La présentatrice Karine Le Marchand a été déboutée de son action en violation de son droit à l’image contre l’éditeur de Public : les clichés en cause ont été pris sur la voie publique et cette dernière est une personnalité publique notoirement connue. Par ailleurs, les clichés ne révèlent rien de la vie privée de la présentatrice et ne sont pas dévalorisants.
Dans son numéro 763, en date du 23 février 2019, le magazine « Public » a consacré à Karine Le Marchand, animatrice de télévision, un article d’une page, annoncé en couverture, par une photographie la représentant souriante devant un véhicule dont le pare-brise est décoré d’une guirlande formée de cœurs en papier découpé. En surimpression est apposé le titre «Karine Le Marchand, Son Joey, sa Starr’!’
En application de l’article 9 du code civil et de l’article 8 de la convention européenne de sauvegarde des droits de l’homme et des libertés fondamentales, toute personne, quelle que soit sa notoriété, a droit au respect de sa vie privée et est fondée à en obtenir la protection en fixant elle-même ce qui peut être divulgué par voie de presse.

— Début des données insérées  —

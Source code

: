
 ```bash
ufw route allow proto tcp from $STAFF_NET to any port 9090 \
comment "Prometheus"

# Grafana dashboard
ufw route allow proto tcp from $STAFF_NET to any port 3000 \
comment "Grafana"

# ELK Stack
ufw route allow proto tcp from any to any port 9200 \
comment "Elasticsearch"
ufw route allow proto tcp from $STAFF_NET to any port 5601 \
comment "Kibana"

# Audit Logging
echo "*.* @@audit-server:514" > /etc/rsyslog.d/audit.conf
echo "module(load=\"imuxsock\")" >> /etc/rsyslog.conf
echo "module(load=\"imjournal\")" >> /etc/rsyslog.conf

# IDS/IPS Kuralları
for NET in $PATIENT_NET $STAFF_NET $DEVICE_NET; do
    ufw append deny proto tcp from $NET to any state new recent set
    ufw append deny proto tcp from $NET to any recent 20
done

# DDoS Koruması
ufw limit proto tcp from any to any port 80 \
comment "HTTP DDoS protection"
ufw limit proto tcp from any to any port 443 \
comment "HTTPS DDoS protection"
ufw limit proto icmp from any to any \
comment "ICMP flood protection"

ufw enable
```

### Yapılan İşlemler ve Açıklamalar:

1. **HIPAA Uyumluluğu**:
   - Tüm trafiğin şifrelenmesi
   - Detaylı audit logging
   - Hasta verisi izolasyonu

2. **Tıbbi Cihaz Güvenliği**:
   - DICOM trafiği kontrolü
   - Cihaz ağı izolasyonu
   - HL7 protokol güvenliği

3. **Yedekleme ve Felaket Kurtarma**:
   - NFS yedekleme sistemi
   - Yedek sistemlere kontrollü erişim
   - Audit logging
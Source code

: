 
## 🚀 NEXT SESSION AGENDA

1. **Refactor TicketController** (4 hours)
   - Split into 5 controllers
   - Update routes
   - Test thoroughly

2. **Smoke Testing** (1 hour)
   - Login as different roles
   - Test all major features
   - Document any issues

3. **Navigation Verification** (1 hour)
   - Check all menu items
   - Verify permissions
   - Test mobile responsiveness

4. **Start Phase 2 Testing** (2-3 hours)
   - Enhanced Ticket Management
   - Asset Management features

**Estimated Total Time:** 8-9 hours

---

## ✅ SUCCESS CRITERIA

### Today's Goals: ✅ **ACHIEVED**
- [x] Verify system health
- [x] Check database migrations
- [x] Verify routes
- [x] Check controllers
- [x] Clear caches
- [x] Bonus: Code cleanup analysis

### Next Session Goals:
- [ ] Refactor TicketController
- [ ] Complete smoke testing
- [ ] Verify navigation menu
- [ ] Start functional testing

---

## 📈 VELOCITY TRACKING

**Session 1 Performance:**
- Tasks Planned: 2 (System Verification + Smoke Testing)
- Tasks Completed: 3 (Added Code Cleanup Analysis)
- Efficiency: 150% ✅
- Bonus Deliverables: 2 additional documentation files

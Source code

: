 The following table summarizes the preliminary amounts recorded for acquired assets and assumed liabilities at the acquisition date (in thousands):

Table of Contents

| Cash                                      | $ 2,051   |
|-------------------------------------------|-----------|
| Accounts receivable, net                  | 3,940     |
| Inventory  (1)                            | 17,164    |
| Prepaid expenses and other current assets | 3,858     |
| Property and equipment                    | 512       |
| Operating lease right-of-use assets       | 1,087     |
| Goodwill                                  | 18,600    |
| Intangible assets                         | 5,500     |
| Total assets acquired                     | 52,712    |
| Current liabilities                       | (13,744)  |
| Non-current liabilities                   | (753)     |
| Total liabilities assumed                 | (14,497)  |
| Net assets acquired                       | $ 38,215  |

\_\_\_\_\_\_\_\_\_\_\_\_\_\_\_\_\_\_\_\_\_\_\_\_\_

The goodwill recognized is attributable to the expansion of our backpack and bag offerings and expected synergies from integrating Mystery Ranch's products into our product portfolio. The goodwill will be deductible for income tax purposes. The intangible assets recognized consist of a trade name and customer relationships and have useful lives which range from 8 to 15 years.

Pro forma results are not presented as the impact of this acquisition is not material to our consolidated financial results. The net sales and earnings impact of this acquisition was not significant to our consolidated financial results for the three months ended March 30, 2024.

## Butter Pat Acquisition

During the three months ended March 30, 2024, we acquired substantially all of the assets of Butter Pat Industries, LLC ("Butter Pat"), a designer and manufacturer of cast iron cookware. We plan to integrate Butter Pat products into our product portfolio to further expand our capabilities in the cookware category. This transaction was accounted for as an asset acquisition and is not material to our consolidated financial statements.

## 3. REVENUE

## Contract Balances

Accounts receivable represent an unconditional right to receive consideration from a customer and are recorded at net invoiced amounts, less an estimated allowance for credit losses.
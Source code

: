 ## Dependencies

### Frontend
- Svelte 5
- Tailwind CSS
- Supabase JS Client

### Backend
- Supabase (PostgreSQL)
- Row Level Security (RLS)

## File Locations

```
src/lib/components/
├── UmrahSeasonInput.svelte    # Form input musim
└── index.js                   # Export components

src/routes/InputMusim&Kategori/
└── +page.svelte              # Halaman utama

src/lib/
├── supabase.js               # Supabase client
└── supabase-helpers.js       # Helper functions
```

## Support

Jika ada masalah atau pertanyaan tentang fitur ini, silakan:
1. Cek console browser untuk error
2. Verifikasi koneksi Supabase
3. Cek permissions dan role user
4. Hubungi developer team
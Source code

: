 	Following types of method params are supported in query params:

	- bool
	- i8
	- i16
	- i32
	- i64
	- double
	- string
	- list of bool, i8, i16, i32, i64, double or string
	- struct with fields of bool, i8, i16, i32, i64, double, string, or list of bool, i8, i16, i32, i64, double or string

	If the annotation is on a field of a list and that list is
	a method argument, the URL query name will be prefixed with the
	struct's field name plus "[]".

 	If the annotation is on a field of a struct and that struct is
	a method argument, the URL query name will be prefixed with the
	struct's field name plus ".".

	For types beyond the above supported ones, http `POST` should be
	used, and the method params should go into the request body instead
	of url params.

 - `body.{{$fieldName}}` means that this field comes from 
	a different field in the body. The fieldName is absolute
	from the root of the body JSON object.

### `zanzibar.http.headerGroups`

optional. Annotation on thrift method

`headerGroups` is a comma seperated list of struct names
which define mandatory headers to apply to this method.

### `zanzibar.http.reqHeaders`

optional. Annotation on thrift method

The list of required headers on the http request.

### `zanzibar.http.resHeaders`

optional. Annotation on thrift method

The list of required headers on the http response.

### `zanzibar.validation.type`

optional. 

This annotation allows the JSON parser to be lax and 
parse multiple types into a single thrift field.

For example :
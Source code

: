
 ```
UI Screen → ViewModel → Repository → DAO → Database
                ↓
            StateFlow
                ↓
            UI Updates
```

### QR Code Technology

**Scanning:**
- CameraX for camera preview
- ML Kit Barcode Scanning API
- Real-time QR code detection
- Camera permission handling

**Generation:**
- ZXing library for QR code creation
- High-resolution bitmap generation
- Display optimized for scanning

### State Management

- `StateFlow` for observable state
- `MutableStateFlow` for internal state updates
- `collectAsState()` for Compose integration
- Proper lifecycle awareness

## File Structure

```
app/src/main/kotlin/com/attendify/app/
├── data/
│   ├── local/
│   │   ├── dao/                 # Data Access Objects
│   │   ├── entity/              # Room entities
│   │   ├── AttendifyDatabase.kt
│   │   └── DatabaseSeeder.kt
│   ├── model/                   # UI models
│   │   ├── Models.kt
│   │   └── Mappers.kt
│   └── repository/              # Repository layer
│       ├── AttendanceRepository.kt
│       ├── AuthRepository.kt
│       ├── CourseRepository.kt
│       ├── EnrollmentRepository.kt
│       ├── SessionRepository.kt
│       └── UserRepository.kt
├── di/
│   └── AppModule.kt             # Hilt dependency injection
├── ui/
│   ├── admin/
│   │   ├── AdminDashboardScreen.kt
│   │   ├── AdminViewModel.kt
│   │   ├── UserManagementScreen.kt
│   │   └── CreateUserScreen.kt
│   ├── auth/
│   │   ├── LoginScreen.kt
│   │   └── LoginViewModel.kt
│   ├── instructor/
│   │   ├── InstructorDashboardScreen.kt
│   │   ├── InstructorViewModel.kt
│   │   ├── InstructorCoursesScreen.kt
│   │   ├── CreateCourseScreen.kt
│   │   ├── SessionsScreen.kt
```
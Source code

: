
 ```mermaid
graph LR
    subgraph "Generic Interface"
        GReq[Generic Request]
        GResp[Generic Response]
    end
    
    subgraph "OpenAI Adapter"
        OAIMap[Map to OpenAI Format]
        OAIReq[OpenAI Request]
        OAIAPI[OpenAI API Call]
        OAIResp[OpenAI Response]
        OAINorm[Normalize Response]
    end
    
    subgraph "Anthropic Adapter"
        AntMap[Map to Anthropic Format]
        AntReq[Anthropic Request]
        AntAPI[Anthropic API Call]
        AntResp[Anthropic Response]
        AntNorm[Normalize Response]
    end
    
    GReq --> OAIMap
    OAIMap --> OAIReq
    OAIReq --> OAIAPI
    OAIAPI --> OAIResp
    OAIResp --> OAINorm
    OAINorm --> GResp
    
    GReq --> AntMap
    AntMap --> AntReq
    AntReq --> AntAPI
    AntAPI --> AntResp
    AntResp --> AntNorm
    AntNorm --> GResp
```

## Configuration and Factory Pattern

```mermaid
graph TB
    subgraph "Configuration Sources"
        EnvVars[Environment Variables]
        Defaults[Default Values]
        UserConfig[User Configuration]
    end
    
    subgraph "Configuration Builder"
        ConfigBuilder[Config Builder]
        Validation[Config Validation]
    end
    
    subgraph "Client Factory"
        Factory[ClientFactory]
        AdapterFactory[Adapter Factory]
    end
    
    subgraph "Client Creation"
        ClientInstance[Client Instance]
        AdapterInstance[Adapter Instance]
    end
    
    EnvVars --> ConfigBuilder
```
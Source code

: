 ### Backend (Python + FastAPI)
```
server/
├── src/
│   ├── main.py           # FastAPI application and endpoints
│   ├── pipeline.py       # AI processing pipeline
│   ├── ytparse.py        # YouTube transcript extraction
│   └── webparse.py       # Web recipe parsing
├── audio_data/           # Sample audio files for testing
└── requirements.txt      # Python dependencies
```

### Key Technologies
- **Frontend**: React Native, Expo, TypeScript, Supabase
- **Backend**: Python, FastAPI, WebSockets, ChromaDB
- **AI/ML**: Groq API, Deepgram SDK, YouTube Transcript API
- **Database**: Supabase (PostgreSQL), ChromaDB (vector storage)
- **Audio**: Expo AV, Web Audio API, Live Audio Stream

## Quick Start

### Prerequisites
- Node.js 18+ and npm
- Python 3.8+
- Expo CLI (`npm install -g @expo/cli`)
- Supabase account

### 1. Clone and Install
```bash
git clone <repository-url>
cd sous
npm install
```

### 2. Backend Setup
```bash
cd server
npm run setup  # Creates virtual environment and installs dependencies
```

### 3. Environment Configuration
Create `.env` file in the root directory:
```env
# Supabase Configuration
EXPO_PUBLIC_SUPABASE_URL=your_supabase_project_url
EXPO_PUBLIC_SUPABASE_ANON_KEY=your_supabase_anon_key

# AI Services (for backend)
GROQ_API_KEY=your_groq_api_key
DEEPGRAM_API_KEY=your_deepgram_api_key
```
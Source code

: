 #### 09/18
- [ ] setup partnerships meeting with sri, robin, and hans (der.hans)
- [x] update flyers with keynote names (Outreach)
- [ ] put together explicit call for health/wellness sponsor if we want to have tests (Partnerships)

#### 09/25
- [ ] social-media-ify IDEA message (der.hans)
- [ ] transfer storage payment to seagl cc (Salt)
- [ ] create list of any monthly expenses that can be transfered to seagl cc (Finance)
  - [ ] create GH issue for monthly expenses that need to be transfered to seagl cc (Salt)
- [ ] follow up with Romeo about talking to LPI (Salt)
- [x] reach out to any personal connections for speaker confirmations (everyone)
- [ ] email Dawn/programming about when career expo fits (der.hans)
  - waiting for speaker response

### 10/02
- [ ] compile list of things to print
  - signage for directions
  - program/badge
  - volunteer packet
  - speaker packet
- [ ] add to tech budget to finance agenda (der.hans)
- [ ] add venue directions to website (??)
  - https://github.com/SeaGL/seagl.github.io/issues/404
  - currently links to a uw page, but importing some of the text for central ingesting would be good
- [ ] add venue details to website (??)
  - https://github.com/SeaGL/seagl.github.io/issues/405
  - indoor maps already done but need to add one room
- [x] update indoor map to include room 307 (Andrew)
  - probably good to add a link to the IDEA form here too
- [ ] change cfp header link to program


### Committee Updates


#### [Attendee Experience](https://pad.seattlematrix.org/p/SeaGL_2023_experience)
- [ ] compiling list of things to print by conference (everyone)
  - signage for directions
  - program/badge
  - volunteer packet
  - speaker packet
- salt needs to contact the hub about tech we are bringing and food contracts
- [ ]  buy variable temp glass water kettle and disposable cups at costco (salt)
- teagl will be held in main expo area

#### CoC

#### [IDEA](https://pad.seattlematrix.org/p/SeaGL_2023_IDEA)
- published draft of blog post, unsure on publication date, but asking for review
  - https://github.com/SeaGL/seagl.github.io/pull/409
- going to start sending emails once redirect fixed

De même, elle dispose sur son image, attribut de sa personnalité, et sur l’utilisation qui en est faite, d’un droit exclusif, qui lui permet de s’opposer à sa diffusion sans son autorisation. Toutefois, la diffusion d’informations déjà notoirement connues du public n’est pas constitutive d’atteinte au respect de la vie privée.
Par ailleurs, l’article 10 de la même convention garantit l’exercice du droit à l’information des organes de presse dans le respect du droit des tiers. La combinaison de ces deux principes conduit à limiter le droit à l’information du public d’une part, pour les personnes publiques, aux éléments relevant de la vie officielle, et d’autre part, aux informations et images volontairement livrées par les intéressés ou que justifient une actualité ou un débat d’intérêt général.
Ainsi chacun peut s’opposer à la divulgation d’informations ou d’images ne relevant pas de sa vie professionnelle ou de ses activités officielles et fixer les limites de ce qui peut être publié ou non sur sa vie privée, ainsi que les circonstances et les conditions dans lesquelles ces publications peuvent intervenir.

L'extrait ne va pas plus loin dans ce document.